Source data:
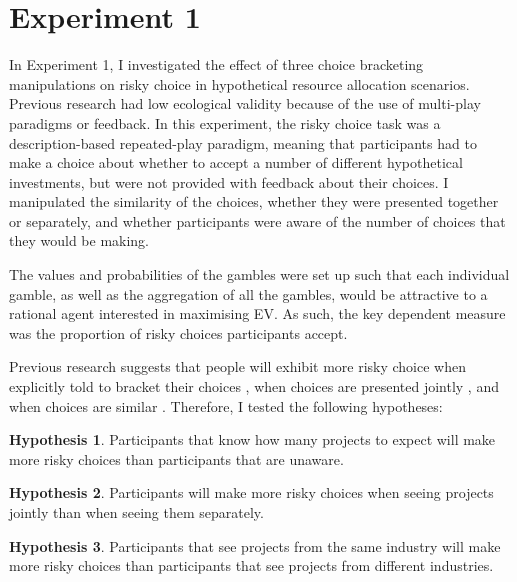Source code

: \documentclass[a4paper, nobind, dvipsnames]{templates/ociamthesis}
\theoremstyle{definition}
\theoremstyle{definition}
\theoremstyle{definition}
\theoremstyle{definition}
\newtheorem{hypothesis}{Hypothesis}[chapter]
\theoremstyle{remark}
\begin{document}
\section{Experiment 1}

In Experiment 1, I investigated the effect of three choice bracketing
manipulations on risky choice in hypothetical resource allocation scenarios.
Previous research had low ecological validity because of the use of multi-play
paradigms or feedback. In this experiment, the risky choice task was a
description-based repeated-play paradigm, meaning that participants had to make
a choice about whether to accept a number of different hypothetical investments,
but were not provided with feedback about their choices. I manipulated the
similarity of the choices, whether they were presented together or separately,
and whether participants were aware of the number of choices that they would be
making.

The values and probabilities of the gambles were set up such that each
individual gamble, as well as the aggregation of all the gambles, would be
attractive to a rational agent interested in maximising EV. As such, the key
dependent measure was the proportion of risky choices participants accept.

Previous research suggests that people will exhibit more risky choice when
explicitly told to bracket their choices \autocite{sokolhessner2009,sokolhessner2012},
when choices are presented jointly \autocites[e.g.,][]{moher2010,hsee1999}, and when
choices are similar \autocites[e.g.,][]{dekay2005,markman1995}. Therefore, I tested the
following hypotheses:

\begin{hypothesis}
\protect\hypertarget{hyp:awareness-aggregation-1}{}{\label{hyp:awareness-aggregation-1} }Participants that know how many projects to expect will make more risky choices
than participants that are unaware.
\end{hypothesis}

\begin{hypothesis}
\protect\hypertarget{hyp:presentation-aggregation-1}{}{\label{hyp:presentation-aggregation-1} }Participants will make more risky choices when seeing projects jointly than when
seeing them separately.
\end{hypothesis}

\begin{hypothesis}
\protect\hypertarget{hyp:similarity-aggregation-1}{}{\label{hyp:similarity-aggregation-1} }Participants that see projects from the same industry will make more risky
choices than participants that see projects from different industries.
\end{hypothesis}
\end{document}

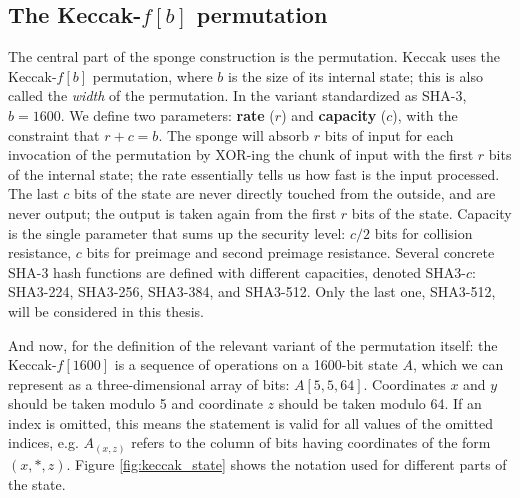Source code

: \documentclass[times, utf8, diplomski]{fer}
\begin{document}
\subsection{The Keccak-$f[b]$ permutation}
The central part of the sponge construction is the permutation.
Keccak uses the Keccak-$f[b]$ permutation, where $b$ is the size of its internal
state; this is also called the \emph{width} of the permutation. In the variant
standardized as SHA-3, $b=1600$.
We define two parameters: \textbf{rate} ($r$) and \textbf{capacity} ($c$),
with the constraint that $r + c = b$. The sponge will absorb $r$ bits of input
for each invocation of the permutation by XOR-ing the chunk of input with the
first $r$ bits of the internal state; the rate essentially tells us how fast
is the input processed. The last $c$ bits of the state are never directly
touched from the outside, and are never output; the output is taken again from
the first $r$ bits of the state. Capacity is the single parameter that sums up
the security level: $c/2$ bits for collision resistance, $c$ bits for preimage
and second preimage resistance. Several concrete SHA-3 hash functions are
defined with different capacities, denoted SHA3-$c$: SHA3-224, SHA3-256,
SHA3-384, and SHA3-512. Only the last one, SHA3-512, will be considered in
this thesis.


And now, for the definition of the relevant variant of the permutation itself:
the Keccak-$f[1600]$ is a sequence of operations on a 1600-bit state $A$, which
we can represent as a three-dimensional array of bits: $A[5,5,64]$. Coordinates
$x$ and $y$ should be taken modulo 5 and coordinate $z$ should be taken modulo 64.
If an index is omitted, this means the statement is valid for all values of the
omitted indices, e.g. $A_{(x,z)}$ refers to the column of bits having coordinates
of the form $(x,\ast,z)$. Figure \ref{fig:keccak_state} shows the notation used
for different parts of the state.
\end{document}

Your goal:
Which lines of the listing contain the string "choices"? Copy each of them.

Answer section:
but were not provided with feedback about their choices. I manipulated the
similarity of the choices, whether they were presented together or separately,
and whether participants were aware of the number of choices that they would be
dependent measure was the proportion of risky choices participants accept.
explicitly told to bracket their choices \autocite{sokolhessner2009,sokolhessner2012},
when choices are presented jointly \autocites[e.g.,][]{moher2010,hsee1999}, and when
choices are similar \autocites[e.g.,][]{dekay2005,markman1995}. Therefore, I tested the
\protect\hypertarget{hyp:awareness-aggregation-1}{}{\label{hyp:awareness-aggregation-1} }Participants that know how many projects to expect will make more risky choices
\protect\hypertarget{hyp:presentation-aggregation-1}{}{\label{hyp:presentation-aggregation-1} }Participants will make more risky choices when seeing projects jointly than when
choices than participants that see projects from different industries.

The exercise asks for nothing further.